Three of my ancestors signed the 1773 Treaty of Augusta.  They later commanded mounted troops of Creek-Uchee Patriot scouts in the American Revolution, but refused to sign the 1785 Treaty of Augusta.  Around that time, their families disassociated from the Creek Confederacy because Tory Principal Chief Alexander McGillivray had repeatedly dispatched Upper Creek war parties to attack Creek Patriot families in Northeast Georgia. Conservative Creeks continued to attack the Northeast Georgia Creeks until 1793, but the attacks became increasingly ineffective as my ancestors gained white neighbors, who were also in-laws. Our family heads-of -household eventually were granted very large Revolutionary War and Cherokee War veteran’s reserves, which meant that their descendants were immune to the forced removal of Creeks from western Georgia.

My great-grandfather Jack Bone, served throughout the Civil War in one of the most famous units of that terrible tragedy, Cobb’s Legion – Army of Northern Virginia. He lost part of a leg due artillery shrapnel at the Devil’s Den in the Battle of Gettysburg.  After the Civil War, he eventually became a Creek mikko (chief).  He was 78 years old, when my grandmother was born.  His wife was 28 years old at that time. They had two more daughters later on.

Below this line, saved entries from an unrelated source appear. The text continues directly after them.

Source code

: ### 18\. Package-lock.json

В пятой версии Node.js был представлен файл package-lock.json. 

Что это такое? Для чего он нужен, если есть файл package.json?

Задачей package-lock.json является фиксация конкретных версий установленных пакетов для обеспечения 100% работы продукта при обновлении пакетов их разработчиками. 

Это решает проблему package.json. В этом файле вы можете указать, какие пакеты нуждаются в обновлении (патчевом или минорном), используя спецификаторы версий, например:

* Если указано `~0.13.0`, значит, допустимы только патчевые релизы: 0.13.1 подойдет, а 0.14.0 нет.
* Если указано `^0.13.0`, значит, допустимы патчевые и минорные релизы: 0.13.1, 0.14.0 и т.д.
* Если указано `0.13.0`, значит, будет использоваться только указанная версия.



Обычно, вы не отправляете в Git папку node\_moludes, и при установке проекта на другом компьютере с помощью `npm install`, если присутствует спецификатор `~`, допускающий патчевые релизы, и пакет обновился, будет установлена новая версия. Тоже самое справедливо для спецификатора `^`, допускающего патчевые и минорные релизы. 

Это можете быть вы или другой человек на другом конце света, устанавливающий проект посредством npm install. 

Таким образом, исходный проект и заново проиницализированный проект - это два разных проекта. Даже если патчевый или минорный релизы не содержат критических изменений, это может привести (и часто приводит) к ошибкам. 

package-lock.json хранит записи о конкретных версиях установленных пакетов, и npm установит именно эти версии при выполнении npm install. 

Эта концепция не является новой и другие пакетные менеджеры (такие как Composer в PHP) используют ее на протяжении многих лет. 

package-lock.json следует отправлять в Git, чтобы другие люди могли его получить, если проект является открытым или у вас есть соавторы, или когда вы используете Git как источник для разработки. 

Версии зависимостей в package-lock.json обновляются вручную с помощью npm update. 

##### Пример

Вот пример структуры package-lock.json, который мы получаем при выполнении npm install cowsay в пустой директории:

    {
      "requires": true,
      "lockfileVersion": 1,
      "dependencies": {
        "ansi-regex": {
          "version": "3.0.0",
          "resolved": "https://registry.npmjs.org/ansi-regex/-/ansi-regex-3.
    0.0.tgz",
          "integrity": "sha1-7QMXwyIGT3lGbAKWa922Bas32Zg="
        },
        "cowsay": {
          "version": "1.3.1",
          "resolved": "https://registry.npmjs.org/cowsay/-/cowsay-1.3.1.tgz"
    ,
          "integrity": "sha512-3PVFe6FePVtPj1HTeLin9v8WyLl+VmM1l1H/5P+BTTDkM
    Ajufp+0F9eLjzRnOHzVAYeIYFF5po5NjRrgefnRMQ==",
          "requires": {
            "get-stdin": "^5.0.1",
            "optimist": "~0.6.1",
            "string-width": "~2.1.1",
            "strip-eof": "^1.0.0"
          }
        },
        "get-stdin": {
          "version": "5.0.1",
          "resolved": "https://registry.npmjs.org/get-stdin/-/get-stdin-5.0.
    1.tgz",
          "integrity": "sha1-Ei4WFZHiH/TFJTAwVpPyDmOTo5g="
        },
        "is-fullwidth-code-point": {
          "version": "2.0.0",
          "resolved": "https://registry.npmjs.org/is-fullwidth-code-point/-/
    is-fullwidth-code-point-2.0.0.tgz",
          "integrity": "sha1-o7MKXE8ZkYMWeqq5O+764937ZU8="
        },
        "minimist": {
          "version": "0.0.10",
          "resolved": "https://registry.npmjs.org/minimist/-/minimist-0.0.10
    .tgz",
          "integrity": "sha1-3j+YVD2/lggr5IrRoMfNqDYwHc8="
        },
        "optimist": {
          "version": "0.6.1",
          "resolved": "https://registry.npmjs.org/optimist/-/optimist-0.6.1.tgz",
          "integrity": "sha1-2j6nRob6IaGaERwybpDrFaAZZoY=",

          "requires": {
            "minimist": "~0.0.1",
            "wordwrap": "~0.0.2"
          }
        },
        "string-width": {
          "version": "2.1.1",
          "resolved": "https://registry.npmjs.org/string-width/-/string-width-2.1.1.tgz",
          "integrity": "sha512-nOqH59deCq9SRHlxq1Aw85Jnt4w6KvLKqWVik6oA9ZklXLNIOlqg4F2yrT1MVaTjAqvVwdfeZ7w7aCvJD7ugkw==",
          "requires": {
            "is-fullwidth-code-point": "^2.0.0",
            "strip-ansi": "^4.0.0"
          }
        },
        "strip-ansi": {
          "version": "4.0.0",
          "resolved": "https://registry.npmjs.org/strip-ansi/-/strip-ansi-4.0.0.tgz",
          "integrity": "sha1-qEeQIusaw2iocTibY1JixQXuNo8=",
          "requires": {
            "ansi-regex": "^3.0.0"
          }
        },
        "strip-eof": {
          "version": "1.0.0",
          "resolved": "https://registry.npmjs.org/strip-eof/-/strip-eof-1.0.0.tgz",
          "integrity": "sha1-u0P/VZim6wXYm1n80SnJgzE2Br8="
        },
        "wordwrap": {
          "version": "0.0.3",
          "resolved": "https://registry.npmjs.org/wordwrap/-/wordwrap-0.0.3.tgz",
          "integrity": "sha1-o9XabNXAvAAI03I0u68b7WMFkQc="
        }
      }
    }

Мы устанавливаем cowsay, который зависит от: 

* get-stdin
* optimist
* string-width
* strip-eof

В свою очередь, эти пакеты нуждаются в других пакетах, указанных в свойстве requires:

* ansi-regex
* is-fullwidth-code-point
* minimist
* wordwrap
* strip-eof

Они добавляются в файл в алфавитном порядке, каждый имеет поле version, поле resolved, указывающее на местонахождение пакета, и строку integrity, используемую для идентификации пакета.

Great Uncle Sydney was in the first graduating class of what was to become Georgia State University, but simultaneously was a member of Georgia Tech’s ROTC unit.  Upon graduation, he was sent to Camp Gordon, GA and was trained to be a cavalry officer in what is now Chickamauga National Battlefield Park . . . where Grandpa Jack Bone actually fought.  Almost immediately after being commissioned, Uncle Sydney was dispatched to the Mexican Border and given command of a troop of Apache Scouts. They were to go in front of General Black Jack Pershing’s army in the pursuit of Pancho Villa’s army.  Back then, it was the US Army’s practice to put Creek and Chickasaw junior officers in command of “wild western Indians.”   Uncle Sydney’s assignment was to operate as much as 50 miles inside enemy lines.  Oh, did I mention that he went there, hardly knowing a word of Spanish?  LOL  Fortunately, his Apalache scouts did speak Spanish.

One day, while he and two sergeants were watching a charro (rodeo) in a village about 35 miles inside enemy lines, three of Poncho Villa’s generals walked up and leaned against the wood rail beside him.  Duh-h-h, although wearing typical Mexican campesino clothing, Sydney had forgotten to take off his US Army cavalry boots!  One of the generals quickly noticed them and asked him in Spanish why he was wearing them.  Sydney still did not know much Spanish and was expecting to be in heaven momentarily.  A sharp Apache sergeant quickly intervened and said that his friend couldn’t speak and was a little crazy.  He also told the general that Sydney had killed a Gringo cavalryman and kept the boots.  The general congratulated Sydney and handed him a gold Peso . . . worth about $100 today. 

During World War I Sydney’s cavalry troop was used for reconnaissance and artillery spotting.  He was involved in very heavy combat during the Battle of the Ardennes Forest, when again operating behind enemy lines.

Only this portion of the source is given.